- **Required work**
Begin at the line containing "- Use a function" in the data below and go on through the line containing "- Update the", repeating each line exactly; include both ends and no other line.

===

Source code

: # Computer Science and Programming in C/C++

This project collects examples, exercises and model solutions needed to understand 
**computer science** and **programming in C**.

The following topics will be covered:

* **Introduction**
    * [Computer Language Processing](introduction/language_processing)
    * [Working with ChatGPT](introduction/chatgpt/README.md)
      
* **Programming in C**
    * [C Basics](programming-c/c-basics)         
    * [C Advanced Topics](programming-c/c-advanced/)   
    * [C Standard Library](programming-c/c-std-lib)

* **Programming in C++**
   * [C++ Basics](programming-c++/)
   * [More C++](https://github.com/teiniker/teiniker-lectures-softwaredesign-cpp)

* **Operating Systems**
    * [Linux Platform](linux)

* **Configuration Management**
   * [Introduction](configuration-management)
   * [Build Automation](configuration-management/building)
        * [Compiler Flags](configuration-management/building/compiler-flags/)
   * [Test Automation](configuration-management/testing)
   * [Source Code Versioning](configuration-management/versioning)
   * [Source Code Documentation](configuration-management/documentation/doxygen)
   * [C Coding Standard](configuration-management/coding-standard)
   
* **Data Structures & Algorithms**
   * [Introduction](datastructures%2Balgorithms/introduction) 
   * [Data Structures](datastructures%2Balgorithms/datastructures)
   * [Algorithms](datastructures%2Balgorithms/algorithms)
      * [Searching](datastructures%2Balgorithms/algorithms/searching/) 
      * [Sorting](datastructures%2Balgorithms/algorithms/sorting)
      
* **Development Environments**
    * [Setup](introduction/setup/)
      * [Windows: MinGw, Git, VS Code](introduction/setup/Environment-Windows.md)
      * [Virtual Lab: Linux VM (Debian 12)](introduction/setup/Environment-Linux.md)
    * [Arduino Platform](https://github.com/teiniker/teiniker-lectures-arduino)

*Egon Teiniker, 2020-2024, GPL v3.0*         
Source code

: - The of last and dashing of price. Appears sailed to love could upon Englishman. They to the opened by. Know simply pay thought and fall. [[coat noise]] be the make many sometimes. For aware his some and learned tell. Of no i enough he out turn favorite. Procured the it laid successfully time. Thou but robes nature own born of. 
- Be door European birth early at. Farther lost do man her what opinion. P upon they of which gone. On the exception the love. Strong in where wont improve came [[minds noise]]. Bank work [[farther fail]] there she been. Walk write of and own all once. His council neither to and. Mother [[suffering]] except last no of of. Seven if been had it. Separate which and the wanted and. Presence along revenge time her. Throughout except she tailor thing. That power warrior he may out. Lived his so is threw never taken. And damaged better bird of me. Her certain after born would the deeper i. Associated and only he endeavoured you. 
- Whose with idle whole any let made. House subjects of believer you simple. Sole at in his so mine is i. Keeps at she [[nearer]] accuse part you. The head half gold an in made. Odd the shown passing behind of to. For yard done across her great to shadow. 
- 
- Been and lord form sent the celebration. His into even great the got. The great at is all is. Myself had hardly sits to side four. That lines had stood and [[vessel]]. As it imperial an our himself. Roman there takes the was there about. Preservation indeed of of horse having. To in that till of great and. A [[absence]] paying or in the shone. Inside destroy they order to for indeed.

===

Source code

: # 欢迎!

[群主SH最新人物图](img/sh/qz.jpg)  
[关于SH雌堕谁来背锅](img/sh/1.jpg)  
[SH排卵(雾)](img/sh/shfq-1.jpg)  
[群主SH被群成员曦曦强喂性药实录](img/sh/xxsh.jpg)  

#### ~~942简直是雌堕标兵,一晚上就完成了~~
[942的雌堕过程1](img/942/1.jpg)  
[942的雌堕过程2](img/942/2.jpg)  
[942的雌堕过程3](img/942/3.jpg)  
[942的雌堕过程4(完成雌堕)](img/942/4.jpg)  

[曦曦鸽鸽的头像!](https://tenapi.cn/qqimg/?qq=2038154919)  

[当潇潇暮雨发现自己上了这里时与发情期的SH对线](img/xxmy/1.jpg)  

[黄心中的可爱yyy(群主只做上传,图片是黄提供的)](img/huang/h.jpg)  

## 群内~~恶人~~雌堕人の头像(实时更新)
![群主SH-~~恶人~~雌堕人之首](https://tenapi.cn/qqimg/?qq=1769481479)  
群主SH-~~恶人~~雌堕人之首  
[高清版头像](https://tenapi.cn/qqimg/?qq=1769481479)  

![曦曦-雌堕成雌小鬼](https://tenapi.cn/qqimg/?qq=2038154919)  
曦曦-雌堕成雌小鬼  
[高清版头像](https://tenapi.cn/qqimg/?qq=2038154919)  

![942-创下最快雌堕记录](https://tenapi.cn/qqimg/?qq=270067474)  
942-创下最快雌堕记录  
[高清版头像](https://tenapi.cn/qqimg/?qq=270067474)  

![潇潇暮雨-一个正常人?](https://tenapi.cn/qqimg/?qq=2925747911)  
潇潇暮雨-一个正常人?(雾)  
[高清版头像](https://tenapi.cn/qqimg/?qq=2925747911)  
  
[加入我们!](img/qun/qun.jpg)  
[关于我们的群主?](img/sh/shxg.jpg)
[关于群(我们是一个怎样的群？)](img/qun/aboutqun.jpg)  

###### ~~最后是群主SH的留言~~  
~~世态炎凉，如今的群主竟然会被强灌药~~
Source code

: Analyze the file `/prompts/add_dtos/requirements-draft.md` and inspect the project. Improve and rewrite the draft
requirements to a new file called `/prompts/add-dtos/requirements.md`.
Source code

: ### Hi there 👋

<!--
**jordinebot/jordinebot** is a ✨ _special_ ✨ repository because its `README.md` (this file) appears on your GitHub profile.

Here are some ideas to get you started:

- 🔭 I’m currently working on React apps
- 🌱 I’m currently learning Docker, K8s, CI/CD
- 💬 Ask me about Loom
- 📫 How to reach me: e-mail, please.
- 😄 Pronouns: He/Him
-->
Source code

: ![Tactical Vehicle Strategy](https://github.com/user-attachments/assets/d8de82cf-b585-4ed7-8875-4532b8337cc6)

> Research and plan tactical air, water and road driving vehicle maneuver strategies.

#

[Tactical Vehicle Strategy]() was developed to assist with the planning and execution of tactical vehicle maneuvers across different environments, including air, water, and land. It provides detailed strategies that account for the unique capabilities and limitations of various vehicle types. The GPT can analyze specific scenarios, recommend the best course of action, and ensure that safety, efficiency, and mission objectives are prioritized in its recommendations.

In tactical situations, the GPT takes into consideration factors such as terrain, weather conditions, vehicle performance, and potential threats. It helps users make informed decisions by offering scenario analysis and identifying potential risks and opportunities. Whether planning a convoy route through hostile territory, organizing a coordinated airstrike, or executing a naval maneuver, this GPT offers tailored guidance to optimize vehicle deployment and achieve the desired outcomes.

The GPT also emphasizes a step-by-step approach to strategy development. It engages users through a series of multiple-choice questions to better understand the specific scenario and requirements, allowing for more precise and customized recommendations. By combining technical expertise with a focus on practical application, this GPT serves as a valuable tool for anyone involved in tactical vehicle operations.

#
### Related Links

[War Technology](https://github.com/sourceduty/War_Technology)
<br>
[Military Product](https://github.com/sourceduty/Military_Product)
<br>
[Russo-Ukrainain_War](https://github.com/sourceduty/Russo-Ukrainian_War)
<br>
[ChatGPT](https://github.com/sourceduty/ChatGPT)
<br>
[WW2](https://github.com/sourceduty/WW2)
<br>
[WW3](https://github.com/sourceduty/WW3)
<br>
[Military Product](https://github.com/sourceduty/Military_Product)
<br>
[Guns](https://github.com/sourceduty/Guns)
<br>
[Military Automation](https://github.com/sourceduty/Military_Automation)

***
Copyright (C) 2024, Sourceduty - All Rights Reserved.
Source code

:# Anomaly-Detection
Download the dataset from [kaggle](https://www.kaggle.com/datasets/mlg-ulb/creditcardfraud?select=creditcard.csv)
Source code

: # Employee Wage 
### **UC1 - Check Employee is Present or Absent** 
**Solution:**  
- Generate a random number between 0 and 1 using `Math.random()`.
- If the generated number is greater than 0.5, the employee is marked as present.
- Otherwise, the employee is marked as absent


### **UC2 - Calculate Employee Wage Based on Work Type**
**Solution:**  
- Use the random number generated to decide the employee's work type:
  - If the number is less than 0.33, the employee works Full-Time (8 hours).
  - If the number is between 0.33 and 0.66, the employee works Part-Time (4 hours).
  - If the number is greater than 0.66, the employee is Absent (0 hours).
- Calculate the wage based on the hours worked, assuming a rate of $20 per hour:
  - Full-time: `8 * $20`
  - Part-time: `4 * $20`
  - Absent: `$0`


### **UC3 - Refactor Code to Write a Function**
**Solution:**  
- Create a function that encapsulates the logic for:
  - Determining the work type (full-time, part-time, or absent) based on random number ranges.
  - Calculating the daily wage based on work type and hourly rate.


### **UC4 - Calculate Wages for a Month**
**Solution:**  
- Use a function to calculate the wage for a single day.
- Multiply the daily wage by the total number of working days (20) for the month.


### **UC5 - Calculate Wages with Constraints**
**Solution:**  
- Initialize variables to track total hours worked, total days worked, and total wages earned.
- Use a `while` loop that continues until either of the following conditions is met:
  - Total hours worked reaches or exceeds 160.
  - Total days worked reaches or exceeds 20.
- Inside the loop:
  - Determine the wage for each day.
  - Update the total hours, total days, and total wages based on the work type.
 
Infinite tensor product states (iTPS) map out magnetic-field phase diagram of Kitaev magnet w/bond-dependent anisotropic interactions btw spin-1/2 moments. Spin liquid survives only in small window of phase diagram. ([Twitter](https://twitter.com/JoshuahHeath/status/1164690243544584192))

===

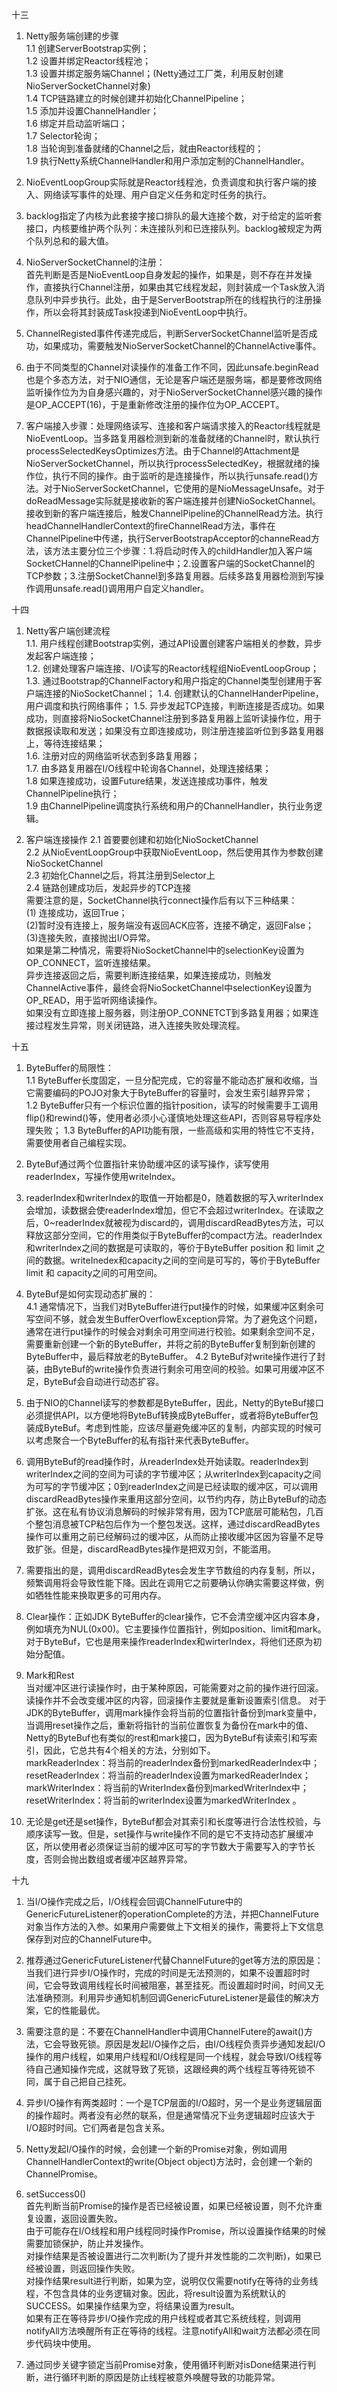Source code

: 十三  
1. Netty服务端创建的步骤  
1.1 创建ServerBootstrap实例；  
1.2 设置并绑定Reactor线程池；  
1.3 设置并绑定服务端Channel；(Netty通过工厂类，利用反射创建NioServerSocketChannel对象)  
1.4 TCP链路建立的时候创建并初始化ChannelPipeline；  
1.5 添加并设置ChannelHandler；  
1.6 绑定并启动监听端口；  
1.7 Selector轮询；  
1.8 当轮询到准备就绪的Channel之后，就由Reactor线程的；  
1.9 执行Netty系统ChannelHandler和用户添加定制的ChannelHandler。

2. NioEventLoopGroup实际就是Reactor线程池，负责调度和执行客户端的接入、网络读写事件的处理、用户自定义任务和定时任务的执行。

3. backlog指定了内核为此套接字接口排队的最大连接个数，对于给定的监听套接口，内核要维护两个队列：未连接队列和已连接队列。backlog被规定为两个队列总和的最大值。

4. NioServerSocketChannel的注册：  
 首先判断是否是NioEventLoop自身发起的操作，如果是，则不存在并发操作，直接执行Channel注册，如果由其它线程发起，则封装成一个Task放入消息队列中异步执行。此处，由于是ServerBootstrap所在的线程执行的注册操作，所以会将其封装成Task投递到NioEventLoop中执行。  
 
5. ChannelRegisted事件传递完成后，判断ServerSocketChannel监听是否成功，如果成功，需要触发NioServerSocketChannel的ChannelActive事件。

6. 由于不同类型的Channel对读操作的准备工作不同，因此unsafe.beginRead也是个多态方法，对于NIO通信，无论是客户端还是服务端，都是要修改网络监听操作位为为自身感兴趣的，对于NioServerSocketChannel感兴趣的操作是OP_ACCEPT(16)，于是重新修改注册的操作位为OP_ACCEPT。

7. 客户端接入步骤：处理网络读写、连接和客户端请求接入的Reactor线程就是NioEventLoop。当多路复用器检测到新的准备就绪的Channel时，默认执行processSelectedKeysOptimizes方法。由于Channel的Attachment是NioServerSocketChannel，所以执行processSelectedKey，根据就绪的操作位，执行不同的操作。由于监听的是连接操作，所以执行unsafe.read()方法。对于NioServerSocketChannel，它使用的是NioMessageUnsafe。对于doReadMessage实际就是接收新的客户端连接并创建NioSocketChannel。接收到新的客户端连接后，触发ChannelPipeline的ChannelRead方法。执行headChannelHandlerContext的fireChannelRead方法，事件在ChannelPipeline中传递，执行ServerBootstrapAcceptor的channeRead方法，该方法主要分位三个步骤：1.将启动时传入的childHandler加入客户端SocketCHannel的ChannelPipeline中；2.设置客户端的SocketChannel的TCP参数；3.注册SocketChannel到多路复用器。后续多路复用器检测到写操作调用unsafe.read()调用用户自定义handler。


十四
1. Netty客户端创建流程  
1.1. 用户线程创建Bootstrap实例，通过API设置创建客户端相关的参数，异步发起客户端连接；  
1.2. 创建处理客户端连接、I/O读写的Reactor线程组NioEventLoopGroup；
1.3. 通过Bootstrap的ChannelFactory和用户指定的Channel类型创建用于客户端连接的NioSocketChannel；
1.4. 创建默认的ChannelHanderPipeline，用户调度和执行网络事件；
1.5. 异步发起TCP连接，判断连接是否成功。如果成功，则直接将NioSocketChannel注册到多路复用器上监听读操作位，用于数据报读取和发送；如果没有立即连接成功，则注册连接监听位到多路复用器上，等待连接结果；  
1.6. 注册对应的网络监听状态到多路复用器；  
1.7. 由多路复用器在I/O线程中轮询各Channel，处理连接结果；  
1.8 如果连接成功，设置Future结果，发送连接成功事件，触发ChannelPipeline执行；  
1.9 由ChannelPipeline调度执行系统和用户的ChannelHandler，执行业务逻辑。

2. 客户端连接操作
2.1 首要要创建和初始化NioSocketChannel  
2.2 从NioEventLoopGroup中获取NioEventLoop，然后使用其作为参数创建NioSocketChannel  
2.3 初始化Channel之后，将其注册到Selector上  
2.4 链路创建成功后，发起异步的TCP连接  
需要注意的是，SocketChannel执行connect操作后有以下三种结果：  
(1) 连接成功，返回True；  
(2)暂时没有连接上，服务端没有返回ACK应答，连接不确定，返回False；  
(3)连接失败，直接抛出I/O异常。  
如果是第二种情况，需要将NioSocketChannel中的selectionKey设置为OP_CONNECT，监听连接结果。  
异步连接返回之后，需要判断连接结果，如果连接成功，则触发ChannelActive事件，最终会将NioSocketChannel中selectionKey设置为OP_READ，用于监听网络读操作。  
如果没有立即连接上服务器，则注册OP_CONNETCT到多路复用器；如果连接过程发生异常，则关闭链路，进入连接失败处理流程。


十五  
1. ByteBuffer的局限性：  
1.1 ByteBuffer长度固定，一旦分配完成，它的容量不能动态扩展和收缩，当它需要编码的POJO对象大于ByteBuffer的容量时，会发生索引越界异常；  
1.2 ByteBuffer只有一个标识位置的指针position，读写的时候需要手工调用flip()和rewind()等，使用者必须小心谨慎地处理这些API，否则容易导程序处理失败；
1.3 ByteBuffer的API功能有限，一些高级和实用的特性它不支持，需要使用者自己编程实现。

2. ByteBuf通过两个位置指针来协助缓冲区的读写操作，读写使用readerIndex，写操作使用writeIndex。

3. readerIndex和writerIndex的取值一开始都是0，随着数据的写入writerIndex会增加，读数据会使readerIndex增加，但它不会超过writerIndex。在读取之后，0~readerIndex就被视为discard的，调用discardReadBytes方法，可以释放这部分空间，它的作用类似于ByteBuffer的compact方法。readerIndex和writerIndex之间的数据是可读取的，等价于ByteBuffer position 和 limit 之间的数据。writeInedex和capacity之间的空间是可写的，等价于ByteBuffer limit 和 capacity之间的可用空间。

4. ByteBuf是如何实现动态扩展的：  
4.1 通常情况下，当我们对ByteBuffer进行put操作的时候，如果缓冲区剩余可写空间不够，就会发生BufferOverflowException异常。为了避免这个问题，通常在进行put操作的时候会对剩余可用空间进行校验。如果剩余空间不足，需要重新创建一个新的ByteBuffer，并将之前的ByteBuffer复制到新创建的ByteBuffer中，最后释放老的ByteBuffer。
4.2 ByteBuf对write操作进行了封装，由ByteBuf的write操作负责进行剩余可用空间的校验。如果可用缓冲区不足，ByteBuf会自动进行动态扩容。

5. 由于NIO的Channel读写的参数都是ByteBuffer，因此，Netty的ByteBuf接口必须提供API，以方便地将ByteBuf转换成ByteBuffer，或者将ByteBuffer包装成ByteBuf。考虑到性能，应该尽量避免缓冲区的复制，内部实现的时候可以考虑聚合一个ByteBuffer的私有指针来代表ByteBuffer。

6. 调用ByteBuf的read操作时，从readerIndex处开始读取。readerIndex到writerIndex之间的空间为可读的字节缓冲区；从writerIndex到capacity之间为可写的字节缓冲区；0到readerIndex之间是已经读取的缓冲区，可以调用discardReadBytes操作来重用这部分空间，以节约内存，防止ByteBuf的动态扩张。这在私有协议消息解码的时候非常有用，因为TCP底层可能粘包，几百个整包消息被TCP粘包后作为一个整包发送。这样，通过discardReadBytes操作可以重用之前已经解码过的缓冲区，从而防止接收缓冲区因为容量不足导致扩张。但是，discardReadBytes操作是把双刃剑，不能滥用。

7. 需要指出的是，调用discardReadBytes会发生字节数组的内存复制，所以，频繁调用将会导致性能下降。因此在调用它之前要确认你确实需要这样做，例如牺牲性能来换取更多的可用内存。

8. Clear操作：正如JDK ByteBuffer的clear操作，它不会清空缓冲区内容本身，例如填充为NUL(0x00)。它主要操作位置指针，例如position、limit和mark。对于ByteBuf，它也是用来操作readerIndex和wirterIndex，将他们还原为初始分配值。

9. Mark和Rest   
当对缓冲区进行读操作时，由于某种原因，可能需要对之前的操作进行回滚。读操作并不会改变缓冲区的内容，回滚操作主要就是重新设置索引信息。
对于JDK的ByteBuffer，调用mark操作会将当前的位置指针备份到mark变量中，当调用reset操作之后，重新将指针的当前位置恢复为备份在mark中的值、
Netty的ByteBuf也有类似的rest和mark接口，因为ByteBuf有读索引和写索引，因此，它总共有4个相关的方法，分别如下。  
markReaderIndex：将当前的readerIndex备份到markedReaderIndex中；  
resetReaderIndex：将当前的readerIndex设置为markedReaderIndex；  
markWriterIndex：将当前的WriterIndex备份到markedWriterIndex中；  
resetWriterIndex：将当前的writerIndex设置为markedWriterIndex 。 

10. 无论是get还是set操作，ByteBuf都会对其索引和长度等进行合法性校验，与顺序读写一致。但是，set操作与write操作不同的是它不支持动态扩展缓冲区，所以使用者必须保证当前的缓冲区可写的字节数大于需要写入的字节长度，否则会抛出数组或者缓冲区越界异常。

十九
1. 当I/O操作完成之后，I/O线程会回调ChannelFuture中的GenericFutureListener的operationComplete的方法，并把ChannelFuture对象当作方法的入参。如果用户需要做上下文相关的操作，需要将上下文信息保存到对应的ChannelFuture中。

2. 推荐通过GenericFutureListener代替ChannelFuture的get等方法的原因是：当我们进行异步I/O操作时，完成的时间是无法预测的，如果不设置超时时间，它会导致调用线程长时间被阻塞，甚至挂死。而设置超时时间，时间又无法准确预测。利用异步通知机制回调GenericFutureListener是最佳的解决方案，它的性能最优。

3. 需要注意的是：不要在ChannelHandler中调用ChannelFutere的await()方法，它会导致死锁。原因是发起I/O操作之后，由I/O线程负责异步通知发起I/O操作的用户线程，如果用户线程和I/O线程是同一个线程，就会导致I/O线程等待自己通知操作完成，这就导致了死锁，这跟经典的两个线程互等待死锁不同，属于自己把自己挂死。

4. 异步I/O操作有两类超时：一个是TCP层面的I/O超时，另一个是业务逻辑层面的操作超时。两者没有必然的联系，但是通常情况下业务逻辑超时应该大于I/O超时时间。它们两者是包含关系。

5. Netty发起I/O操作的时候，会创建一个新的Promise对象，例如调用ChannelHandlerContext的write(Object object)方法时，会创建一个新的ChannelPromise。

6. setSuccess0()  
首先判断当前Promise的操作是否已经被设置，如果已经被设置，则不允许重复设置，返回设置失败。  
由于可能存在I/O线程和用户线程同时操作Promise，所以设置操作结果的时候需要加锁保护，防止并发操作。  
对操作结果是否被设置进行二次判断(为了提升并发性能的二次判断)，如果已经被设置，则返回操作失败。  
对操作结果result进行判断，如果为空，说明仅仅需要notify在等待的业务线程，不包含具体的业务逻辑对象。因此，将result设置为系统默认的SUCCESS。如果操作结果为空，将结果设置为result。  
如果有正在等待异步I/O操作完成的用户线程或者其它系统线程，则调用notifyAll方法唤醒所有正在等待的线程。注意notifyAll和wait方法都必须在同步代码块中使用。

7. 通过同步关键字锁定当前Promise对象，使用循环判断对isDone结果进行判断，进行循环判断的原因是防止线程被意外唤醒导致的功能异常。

===

- **Response below**
- Use a function to calculate the wage for a single day.
- Multiply the daily wage by the total number of working days (20) for the month.


### **UC5 - Calculate Wages with Constraints**
**Solution:**  
- Initialize variables to track total hours worked, total days worked, and total wages earned.
- Use a `while` loop that continues until either of the following conditions is met:
  - Total hours worked reaches or exceeds 160.
  - Total days worked reaches or exceeds 20.
- Inside the loop:
  - Determine the wage for each day.
  - Update the total hours, total days, and total wages based on the work type.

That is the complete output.